Argentina’s return to markets several times subscribed

Latin American country ends a 15-year exile from the international debt market
Argentina's President Mauricio Macri off...Argentina's President Mauricio Macri offers an interview to AFP at the Casa Rosada presidential palace in Buenos Aires on February 22, 2016. Macri won elections in November 2015, ending 12 years of leftist and crisis-ridden rule by the late Nestor Kirchner and his wife Cristina.
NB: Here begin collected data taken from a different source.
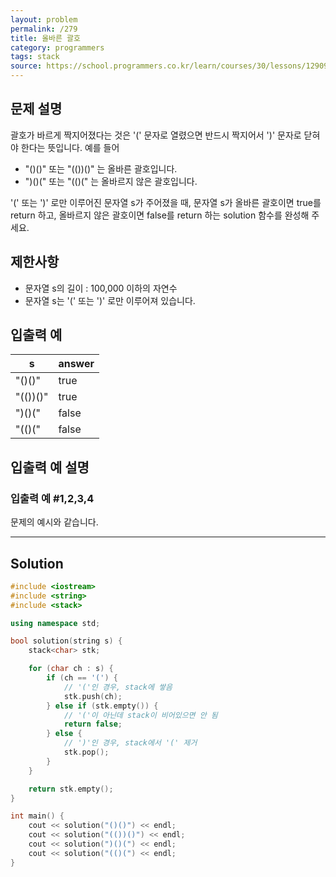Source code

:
 ```yaml
---
layout: problem
permalink: /279
title: 올바른 괄호
category: programmers
tags: stack
source: https://school.programmers.co.kr/learn/courses/30/lessons/12909
---
```


## 문제 설명

괄호가 바르게 짝지어졌다는 것은 '(' 문자로 열렸으면 반드시 짝지어서 ')' 문자로 닫혀야 한다는 뜻입니다. 예를 들어

- "()()" 또는 "(())()" 는 올바른 괄호입니다.
- ")()(" 또는 "(()(" 는 올바르지 않은 괄호입니다.

'(' 또는 ')' 로만 이루어진 문자열 s가 주어졌을 때, 문자열 s가 올바른 괄호이면 true를 return 하고, 올바르지 않은 괄호이면 false를 return 하는 solution 함수를 완성해 주세요.

## 제한사항

- 문자열 s의 길이 : 100,000 이하의 자연수
- 문자열 s는 '(' 또는 ')' 로만 이루어져 있습니다.

## 입출력 예

| s | answer |
| --- | --- |
| "()()" | true |
| "(())()" | true |
| ")()(" | false |
| "(()(" | false |

## 입출력 예 설명

### 입출력 예 #1,2,3,4

문제의 예시와 같습니다.

---

## Solution

```cpp
#include <iostream>
#include <string>
#include <stack>

using namespace std;

bool solution(string s) {
    stack<char> stk;

    for (char ch : s) {
        if (ch == '(') {
            // '('인 경우, stack에 쌓음
            stk.push(ch);
        } else if (stk.empty()) {
            // '('이 아닌데 stack이 비어있으면 안 됨
            return false;
        } else {
            // ')'인 경우, stack에서 '(' 제거
            stk.pop();
        }
    }

    return stk.empty();
}

int main() {
    cout << solution("()()") << endl;
    cout << solution("(())()") << endl;
    cout << solution(")()(") << endl;
    cout << solution("(()(") << endl;
}
```
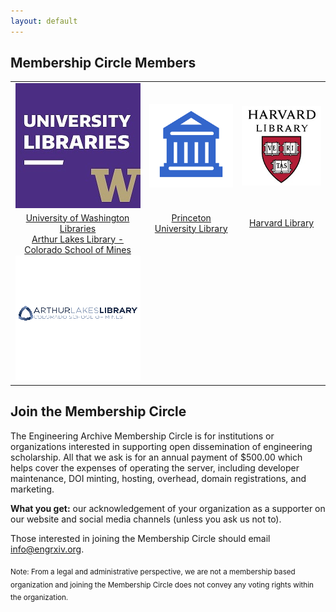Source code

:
 ```yaml
---
layout: default
---
```

## Membership Circle Members
<table>
<tr>
<td style="text-align:center;"><img alt="University of Washington Libraries logo." src="/membership-circle/MC_member_logos/UWashington.jpg" /></td>
<td style="text-align:center;"><img alt="generic logo." src="/membership-circle/MC_member_logos/generic.png" /></td>
<td style="text-align:center;"><img alt="Harvard Library logo." src="/membership-circle/MC_member_logos/harvard-library.jpg" /></td>
</tr>
<tr>
<td style="padding:0 15px 0 15px; text-align:center;"><a href="https://www.lib.washington.edu/">University of Washington Libraries</a></td>
<td style="padding:0 15px 0 15px; text-align:center;"><a href="https://library.princeton.edu/">Princeton University Library</a></td>
<td style="padding:0 15px 0 15px; text-align:center;"><a href="https://library.harvard.edu/">Harvard Library</a></td>
</tr>
<tr>
<td style="padding:0 15px 0 15px; text-align:center;"><a href="https://library.mines.edu/">Arthur Lakes Library - Colorado School of Mines</a></td>
</tr>
<tr>
<td style="text-align:center;"><img alt="Arthur Lakes Library logo." src="/membership-circle/MC_member_logos/mines.png" /></td>
</tr>
</table>



## Join the Membership Circle
The Engineering Archive Membership Circle is for institutions or organizations interested in supporting open dissemination of engineering scholarship. All that we ask is for an annual payment of $500.00 which helps cover the expenses of operating the server, including developer maintenance, DOI minting, hosting, overhead, domain registrations, and marketing. 

**What you get:** our acknowledgement of your organization as a supporter on our website and social media channels (unless you ask us not to).

Those interested in joining the Membership Circle should email [info@engrxiv.org](mailto:info@engrxiv.org).

<sub>Note: From a legal and administrative perspective, we are not a membership based organization and joining the Membership Circle does not convey any voting rights within the organization.</sub>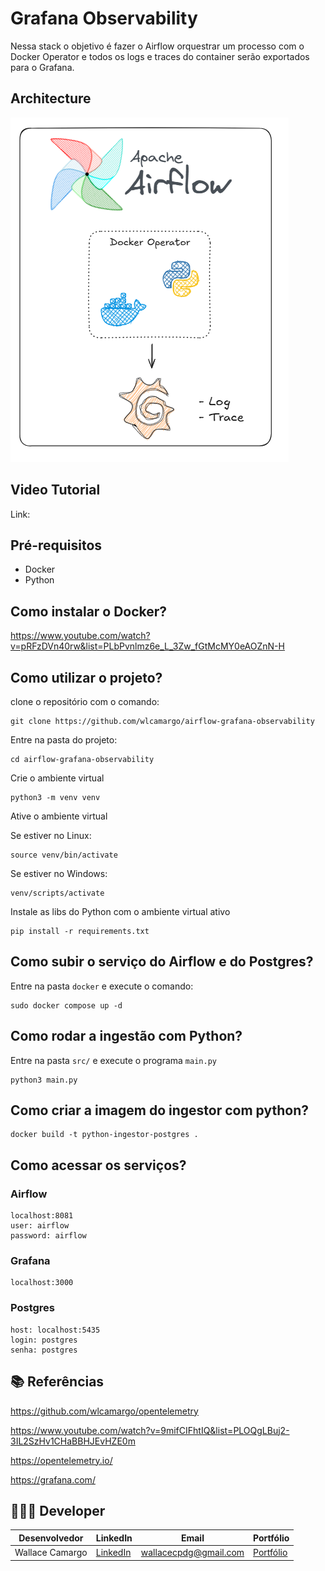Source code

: # Grafana Observability
Nessa stack o objetivo é fazer o Airflow orquestrar um processo com o Docker Operator e todos os logs e traces do container serão exportados para o Grafana.

## Architecture
![image](assets/architecture.png)

## Video Tutorial
Link: 

## Pré-requisitos

* Docker
* Python

## Como instalar o Docker?
https://www.youtube.com/watch?v=pRFzDVn40rw&list=PLbPvnlmz6e_L_3Zw_fGtMcMY0eAOZnN-H


## Como utilizar o projeto?
clone o repositório com o comando:
```
git clone https://github.com/wlcamargo/airflow-grafana-observability
```
Entre na pasta do projeto:
```
cd airflow-grafana-observability
```
Crie o ambiente virtual
```
python3 -m venv venv
```
Ative o ambiente virtual 

Se estiver no Linux:
```
source venv/bin/activate
```
Se estiver no Windows:
```
venv/scripts/activate
```
Instale as libs do Python com o ambiente virtual ativo
```
pip install -r requirements.txt
```

## Como subir o serviço do Airflow e do Postgres?
Entre na pasta ```docker``` e execute o comando:
```
sudo docker compose up -d
```

## Como rodar a ingestão com Python?
Entre na pasta ```src/``` e execute o programa ```main.py```
```
python3 main.py
```

## Como criar a imagem do ingestor com python?
```
docker build -t python-ingestor-postgres .
```

## Como acessar os serviços?

### Airflow
```
localhost:8081
user: airflow
password: airflow
```

### Grafana
```
localhost:3000
```

### Postgres
```
host: localhost:5435
login: postgres
senha: postgres
```

## 📚 Referências

https://github.com/wlcamargo/opentelemetry

https://www.youtube.com/watch?v=9mifCIFhtIQ&list=PLOQgLBuj2-3IL2SzHv1CHaBBHJEvHZE0m

https://opentelemetry.io/

https://grafana.com/


## 🧑🏼‍🚀 Developer
| Desenvolvedor      | LinkedIn                                   | Email                        | Portfólio                              |
|--------------------|--------------------------------------------|------------------------------|----------------------------------------|
| Wallace Camargo    | [LinkedIn](https://www.linkedin.com/in/wallace-camargo-35b615171/) | wallacecpdg@gmail.com        | [Portfólio](https://wlcamargo.github.io/)   |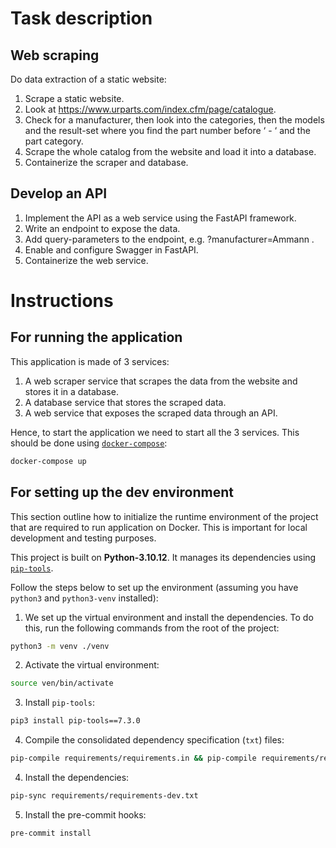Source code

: # Task description

## Web scraping
Do data extraction of a static website:
1. Scrape a static website.
2. Look at https://www.urparts.com/index.cfm/page/catalogue.
3. Check for a manufacturer, then look into the categories, then the models and the result-set where you find the part number before ‘ - ‘ and the part category.
4. Scrape the whole catalog from the website and load it into a database.
5. Containerize the scraper and database.

## Develop an API
1. Implement the API as a web service using the FastAPI framework.
2. Write an endpoint to expose the data.
3. Add query-parameters to the endpoint, e.g. ?manufacturer=Ammann .
4. Enable and configure Swagger in FastAPI.
5. Containerize the web service.

# Instructions

## For running the application

This application is made of 3 services:
1. A web scraper service that scrapes the data from the website and stores it in a database.
2. A database service that stores the scraped data.
3. A web service that exposes the scraped data through an API.

Hence, to start the application we need to start all the 3 services.
This should be done using [`docker-compose`](https://docs.docker.com/compose/):

```bash
docker-compose up
```

## For setting up the dev environment

This section outline how to initialize the runtime environment of the project that are required to run application
on Docker. This is important for local development and testing purposes.

This project is built on **Python-3.10.12**. It manages its dependencies using [`pip-tools`](https://pip-tools.readthedocs.io/en/latest/).

Follow the steps below to set up the environment (assuming you have `python3` and `python3-venv` installed):

1. We set up the virtual environment and install the dependencies. To do this, run the following commands from the root of the project:

```bash
python3 -m venv ./venv
```

2. Activate the virtual environment:

```bash
source ven/bin/activate
```

3. Install `pip-tools`:

```bash
pip3 install pip-tools==7.3.0
```

4. Compile the consolidated dependency specification (`txt`) files:

```bash
pip-compile requirements/requirements.in && pip-compile requirements/requirements-dev.in
```

4. Install the dependencies:

```bash
pip-sync requirements/requirements-dev.txt
```

5. Install the pre-commit hooks:

```bash
pre-commit install
```
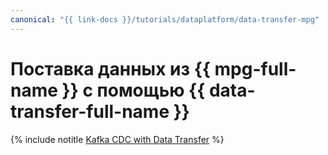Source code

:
 ```yaml
---
canonical: "{{ link-docs }}/tutorials/dataplatform/data-transfer-mpg"
---
```


# Поставка данных из {{ mpg-full-name }} с помощью {{ data-transfer-full-name }}

{% include notitle [Kafka CDC with Data Transfer](../../../_tutorials/dataplatform/data-transfer-mpg.md) %}
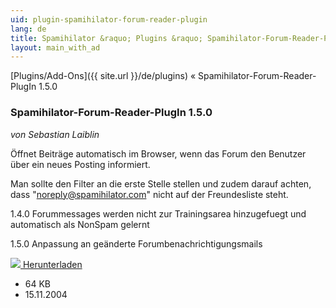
 ```yaml
---
uid: plugin-spamihilator-forum-reader-plugin
lang: de
title: Spamihilator &raquo; Plugins &raquo; Spamihilator-Forum-Reader-PlugIn 1.5.0
layout: main_with_ad
---
```


[Plugins/Add-Ons]({{ site.url }}/de/plugins) &laquo; Spamihilator-Forum-Reader-PlugIn 1.5.0

### Spamihilator-Forum-Reader-PlugIn 1.5.0

_von Sebastian Laiblin_

Öffnet Beiträge automatisch im Browser, wenn das Forum den Benutzer über ein neues Posting informiert.

Man sollte den Filter an die erste Stelle stellen und zudem darauf achten, dass "noreply@spamihilator.com" nicht auf der Freundesliste steht.

1.4.0 Forummessages werden nicht zur Trainingsarea hinzugefuegt und automatisch als NonSpam gelernt

1.5.0 Anpassung an geänderte Forumbenachrichtigungsmails

<div class="downloadsection">
<a href="http://www.laiblin.de/download/download.php?id=forumreaderplugin" class="radius button left" id="download-button"><img src="{{site.url}}/images/download-arrow.png"> Herunterladen</a>
<ul id="download-notes">
<li>64 KB</li>
<li>15.11.2004</li>
</ul>
</div>

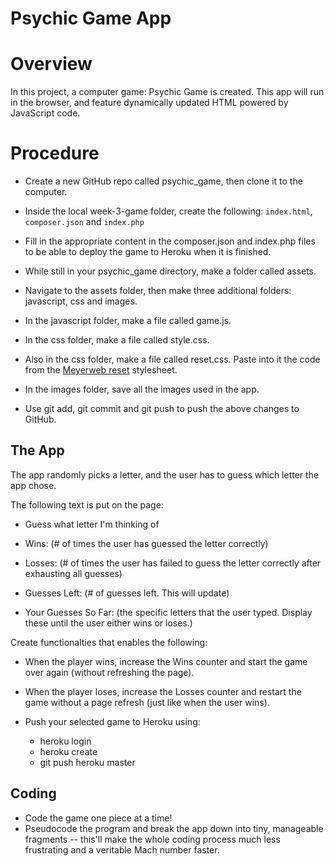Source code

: # Psychic Game App

# Overview

In this project, a computer game: Psychic Game is created. This app will run in the browser, and feature dynamically updated HTML powered by JavaScript code.

# Procedure
* Create a new GitHub repo called psychic_game, then clone it to the computer.
* Inside the local week-3-game folder, create the following: ```index.html```, ```composer.json``` and ```index.php```

* Fill in the appropriate content in the composer.json and index.php files to be able to deploy the game to Heroku when it is finished.

* While still in your psychic_game directory, make a folder called assets.
* Navigate to the assets folder, then make three additional folders: javascript, css and images.
* In the javascript folder, make a file called game.js.
* In the css folder, make a file called style.css.
* Also in the css folder, make a file called reset.css. Paste into it the code from the [Meyerweb reset](http://meyerweb.com/eric/tools/css/reset/) stylesheet.
* In the images folder, save all the images used in the app.
* Use git add, git commit and git push to push the above changes to GitHub.

## The App
The app randomly picks a letter, and the user has to guess which letter the app chose. 

The following text is put on the page:

* Guess what letter I'm thinking of

* Wins: (# of times the user has guessed the letter correctly)

* Losses: (# of times the user has failed to guess the letter correctly after exhausting all guesses)

* Guesses Left: (# of guesses left. This will update)

* Your Guesses So Far: (the specific letters that the user typed. Display these until the user either wins or loses.)

Create functionalties that enables the following:

* When the player wins, increase the Wins counter and start the game over again (without refreshing the page).

* When the player loses, increase the Losses counter and restart the game without a page refresh (just like when the user wins).


* Push your selected game to Heroku using:
  * heroku login
  * heroku create
  * git push heroku master

## Coding
* Code the game one piece at a time! 
* Pseudocode the program and break the app down into tiny, manageable fragments -- this'll make the whole coding process much less frustrating and a veritable Mach number faster.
US President Barack Obama will travel to Argentina next month, offering support to Macri's efforts to end a decade-and-a-half of financial isolation and political enmity with Washington. Macri
Mauricio Macri, Argentina's president © AFP
Argentina has secured one of the most anticipated market comebacks in recent history, ending 15 years in exile with a sale of debt that has attracted bids of more than $65bn.
The successful issuance represents a remarkable turnround for the Latin American country, which has been frozen out of global debt markets since defaulting on close to$100bn in 2001.
Guidance issued by the banks underwriting the deal put the yield on new 10-year Argentine debt between 7.5 per cent and 7.625 per cent, below the earlier expected level, with shorter-dated three- and five-year bonds yielding about 6.4 per cent and 7 per cent, respectively. The 30-year bond is predicted to yield about 8 per cent. The country is expected to raise up to $15bn in total.
The size of Argentina’s debt sale, and the length of time it spent frozen out of markets, distinguishes it from other countries that have managed to issue debt following default, including Ivory Coast and Ecuador. Even Greece, which sold debt in 2014 after the biggest debt restructuring in history, issued a comparatively small €3bn.
Argentina has been forced to raise a much larger sum in order to settle a long-running dispute with creditors and finance the country’s budget deficit.
Following its 2001 default and the refusal of some creditors to accept a restructuring deal, including a fund managed by Paul Singer’s Elliott Management, the country has been engaged in a lengthy and rancorous fight in international courts that has sparked a global effort to redesign the way that countries borrow money.
In 2014, Argentina defaulted for a second time as a result of the legal battle, which prevented it from paying creditors unless it also paid holdouts.
However, the election of President Mauricio Macri’s market-friendly government at the end of last year has ignited renewed investor interest in Latin America’s third-largest economy.
“Argentina has one of the best economic policy teams in emerging markets and they have the potential to transform the economy,” said Anthony Simond, investment analyst at Aberdeen Asset Management. “They are still unproven so at the moment the country has to pay up to borrow, but we are positive.”
Two inflation problems
On Friday, global rating agency Moody’s upgraded Argentina’s credit rating, noting economic policy improvements and possible settlement with holdout creditors. Although the B3 rating leaves the country’s debt in “junk” territory, the upgrade was seen as supportive of the upcoming sale and Argentina’s peso jumped more than 2 per cent against the US dollar on the day.
While some investors had expected the country to issue more than $18bn this year, Secretary of Finance Luis Caputo has said Monday’s debt sale, led by Deutsche Bank, HSBC, JPMorgan and Santander, would be the only one until 2017.
“It’s a complex issue to price,” said Simon Lue-Fong, head of emerging market debt at Pictet Asset Management. “You can look at existing Argentina debt or comparable issuers such as Brazil, Lebanon or Ecuador. But Argentina has been absent from markets for a long time and is about to issue a lot of supply so there is no easy comparison.”
In February, Buenos Aires reached a $4.7bn agreement with holdout creditors, representing the lion’s share of outstanding debt not restructured. Last week the US District Court of Appeals in New York affirmed a judge’s ruling to lift an injunction that barred Argentina from paying certain creditors, paving the way for the country to exit default.
However, Argentina faces significant risks to its economic future, including a deep recession in neighbouring Brazil, wavering risk appetite from global investors, a bulging fiscal deficit and inflation forecast to end the year at 25 per cent, according to the International Monetary Fund.